§ **EXERCISE DATA**:
BEGIN

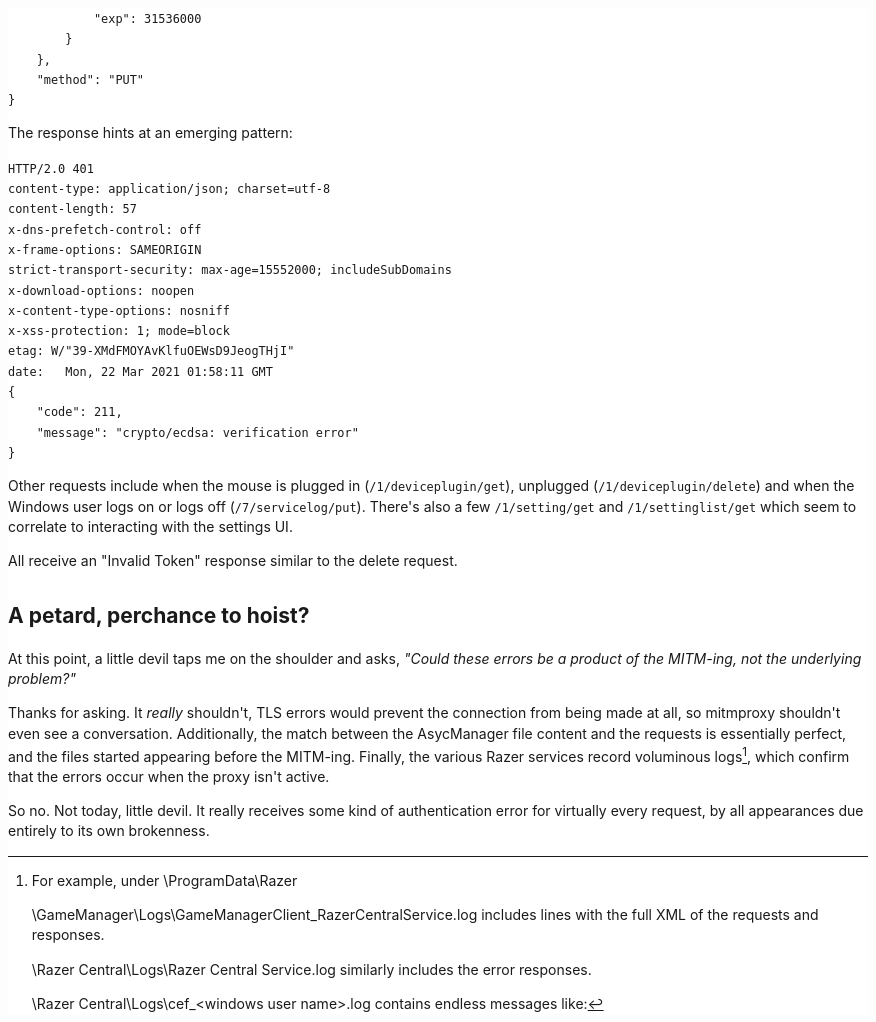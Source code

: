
 ```
            "exp": 31536000
        }
    },
    "method": "PUT"
}
```

The response hints at an emerging pattern:
```
HTTP/2.0 401
content-type: application/json; charset=utf-8
content-length: 57
x-dns-prefetch-control: off
x-frame-options: SAMEORIGIN
strict-transport-security: max-age=15552000; includeSubDomains
x-download-options: noopen
x-content-type-options: nosniff
x-xss-protection: 1; mode=block
etag: W/"39-XMdFMOYAvKlfuOEWsD9JeogTHjI"
date:	Mon, 22 Mar 2021 01:58:11 GMT
{
    "code": 211,
    "message": "crypto/ecdsa: verification error"
}
```

Other requests include when the mouse is plugged in (`/1/deviceplugin/get`), unplugged (`/1/deviceplugin/delete`) and when the Windows user logs on or logs off (`/7/servicelog/put`). There's also a few `/1/setting/get` and `/1/settinglist/get` which seem to correlate to interacting with the settings UI.

All receive an "Invalid Token" response similar to the delete request.


## A petard, perchance to hoist?
At this point, a little devil taps me on the shoulder and asks, _"Could these errors be a product of the MITM-ing, not the underlying problem?"_

Thanks for asking. It _really_ shouldn't, TLS errors would prevent the connection from being made at all, so mitmproxy shouldn't even see a conversation. Additionally, the match between the AsycManager file content and the requests is essentially perfect, and the files started appearing before the MITM-ing. Finally, the various Razer services record voluminous logs[^10], which confirm that the errors occur when the proxy isn't active.

So no. Not today, little devil. It really receives some kind of authentication error for virtually every request, by all appearances due entirely to its own brokenness.

[^10]: For example, under \ProgramData\Razer

    \GameManager\Logs\GameManagerClient_RazerCentralService.log includes lines with the full XML of the requests and responses.

    \Razer Central\Logs\Razer Central Service.log similarly includes the error responses.

    \Razer Central\Logs\cef_&lt;windows user name&gt;.log contains endless messages like:


[^666]: Razer&trade; is presumably a registered trademark of Razer, inc., and is used here solely because it's the name of the company that made the thing being discussed. Lord knows, I don't own it and wouldn't want to.
[^9]: Compressed download size. Installed, it's more like a gig.
[^1]: In fairness to Razer, in strict technical terms it isn't all mouse driver. It's a suite of software that lets you create "profiles" with individual settings per game and control all the lighting of your compatible peripherals together, all integrated with _The Cloud_. There's even an [SDK](https://developer.razer.com/works-with-chroma/download/) for 3rd parties who want to interact with this ecosystem. _Yay_. I guess.
[^6]: Technically, it's so you can have your settings on multiple machines, by simply installing 400 MB of crapware on each of them and logging into a dodgy online service, rather than setting each up manually like some kind of _filthy savage_.
[^8]: Based on file timestamps, late December 2020, which IIRC was after a Razer software update.
[^3]: Razer apparently withdrew from hackerone bug bounty system because they were _"[&hellip;having difficulty keeping up with the volume of reports](https://hackerone.com/razer/updates?type=team)."_
[^2]: It also has a web service that listens on localhost, but aside from duly noting the universally acknowledged truth that _no self respecting mouse driver ought be without a built-in http server_, I'll leave that story for another day.
[^4]: At least I can take comfort in knowing that whatever it may be phoning home isn't trivially visible to others. _Yay_, I guess?
[^5]: Keen observers may note the user agent is a) entirely different from the delete request, and b) an ancient version of Chrome (possibly [CefSharp](https://github.com/cefsharp/CefSharp), based on strings and files present.) This may go some way to answering the question _"how do you make a 400 MB mouse driver?"_
[^7]: Because this is the 21st century and that's how we do IPC, I suppose.
[^15]: Determining whether the returned signed URL may be subject to abuse is left as an exercise to the reader. Determining whether everyone's settings end up on an unsecured S3 bucket somewhere is left to&hellip; _do you feel lucky, punk?_
[^16]: Determining whether authentication glop produced in this manner serves any purpose beyond padding AWS bills is left as an exercise to the reader.
[^11]: Separately, the Razer software logs every executable it notices you running, as well as which executable owns the foreground window, presumably in an attempt to know whether you are [_playing_](https://www.youtube.com/watch?v=-1F7vaNP9w0) a [_game_](https://twitter.com/reedmideke/status/1368803377425969156). It also periodically scans your computer for games. I did not observe it obviously transmitting any of this information, although Razer's TOS suggests it might.
[^13]: A thing which, if I recall correctly from my gamer days, gamers _never_ care about.
[^14]: _To be entered by OEM_.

END

Using the data above, reproduce exactly the lines from the line that contains "[^4]: At least" through the line that contains "[^7]: Because this", including both.

[^4]: At least I can take comfort in knowing that whatever it may be phoning home isn't trivially visible to others. _Yay_, I guess?
[^5]: Keen observers may note the user agent is a) entirely different from the delete request, and b) an ancient version of Chrome (possibly [CefSharp](https://github.com/cefsharp/CefSharp), based on strings and files present.) This may go some way to answering the question _"how do you make a 400 MB mouse driver?"_
[^7]: Because this is the 21st century and that's how we do IPC, I suppose.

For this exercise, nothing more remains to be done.